»»

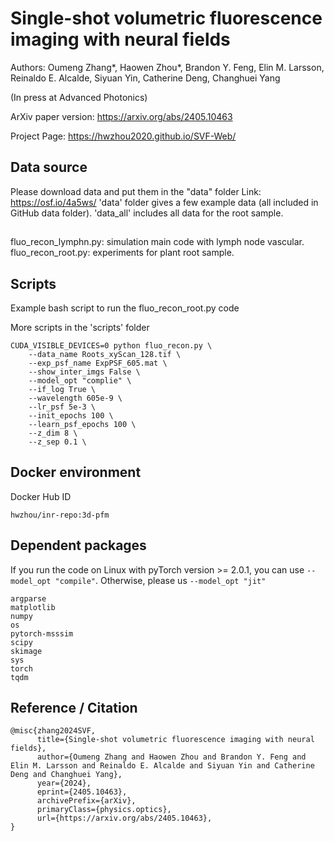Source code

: # Single-shot volumetric fluorescence imaging with neural fields

Authors: Oumeng Zhang*, Haowen Zhou*, Brandon Y. Feng, Elin M. Larsson, Reinaldo
  E. Alcalde, Siyuan Yin, Catherine Deng, Changhuei Yang

(In press at Advanced Photonics)

ArXiv paper version: https://arxiv.org/abs/2405.10463

Project Page: https://hwzhou2020.github.io/SVF-Web/

## Data source
Please download data and put them in the "data" folder
Link: https://osf.io/4a5ws/
'data' folder gives a few example data (all included in GitHub data folder).
'data_all' includes all data for the root sample.

##
fluo_recon_lymphn.py: simulation main code with lymph node vascular.
fluo_recon_root.py: experiments for plant root sample.

## Scripts
Example bash script to run the fluo_recon_root.py code

More scripts in the 'scripts' folder
```
CUDA_VISIBLE_DEVICES=0 python fluo_recon.py \
    --data_name Roots_xyScan_128.tif \
    --exp_psf_name ExpPSF_605.mat \
    --show_inter_imgs False \
    --model_opt "complie" \
    --if_log True \
    --wavelength 605e-9 \
    --lr_psf 5e-3 \
    --init_epochs 100 \
    --learn_psf_epochs 100 \
    --z_dim 8 \
    --z_sep 0.1 \
```

## Docker environment
Docker Hub ID
```
hwzhou/inr-repo:3d-pfm
```

## Dependent packages
If you run the code on Linux with pyTorch version >= 2.0.1, you can use ```--model_opt "compile"```. Otherwise, please us ```--model_opt "jit"```
```
argparse
matplotlib
numpy
os
pytorch-msssim 
scipy
skimage
sys
torch
tqdm
```

## Reference / Citation
```
@misc{zhang2024SVF,
      title={Single-shot volumetric fluorescence imaging with neural fields}, 
      author={Oumeng Zhang and Haowen Zhou and Brandon Y. Feng and Elin M. Larsson and Reinaldo E. Alcalde and Siyuan Yin and Catherine Deng and Changhuei Yang},
      year={2024},
      eprint={2405.10463},
      archivePrefix={arXiv},
      primaryClass={physics.optics},
      url={https://arxiv.org/abs/2405.10463}, 
}
```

««

» **What you are asked to do**
All of the data is to be returned exactly, with no pictures included.

» **Task response**
Source code

: # Single-shot volumetric fluorescence imaging with neural fields

Authors: Oumeng Zhang*, Haowen Zhou*, Brandon Y. Feng, Elin M. Larsson, Reinaldo
  E. Alcalde, Siyuan Yin, Catherine Deng, Changhuei Yang

(In press at Advanced Photonics)

ArXiv paper version: https://arxiv.org/abs/2405.10463

Project Page: https://hwzhou2020.github.io/SVF-Web/

## Data source
Please download data and put them in the "data" folder
Link: https://osf.io/4a5ws/
'data' folder gives a few example data (all included in GitHub data folder).
'data_all' includes all data for the root sample.

##
fluo_recon_lymphn.py: simulation main code with lymph node vascular.
fluo_recon_root.py: experiments for plant root sample.

## Scripts
Example bash script to run the fluo_recon_root.py code

More scripts in the 'scripts' folder
```
CUDA_VISIBLE_DEVICES=0 python fluo_recon.py \
    --data_name Roots_xyScan_128.tif \
    --exp_psf_name ExpPSF_605.mat \
    --show_inter_imgs False \
    --model_opt "complie" \
    --if_log True \
    --wavelength 605e-9 \
    --lr_psf 5e-3 \
    --init_epochs 100 \
    --learn_psf_epochs 100 \
    --z_dim 8 \
    --z_sep 0.1 \
```

## Docker environment
Docker Hub ID
```
hwzhou/inr-repo:3d-pfm
```

## Dependent packages
If you run the code on Linux with pyTorch version >= 2.0.1, you can use ```--model_opt "compile"```. Otherwise, please us ```--model_opt "jit"```
```
argparse
matplotlib
numpy
os
pytorch-msssim 
scipy
skimage
sys
torch
tqdm
```

## Reference / Citation
```
@misc{zhang2024SVF,
      title={Single-shot volumetric fluorescence imaging with neural fields}, 
      author={Oumeng Zhang and Haowen Zhou and Brandon Y. Feng and Elin M. Larsson and Reinaldo E. Alcalde and Siyuan Yin and Catherine Deng and Changhuei Yang},
      year={2024},
      eprint={2405.10463},
      archivePrefix={arXiv},
      primaryClass={physics.optics},
      url={https://arxiv.org/abs/2405.10463}, 
}
```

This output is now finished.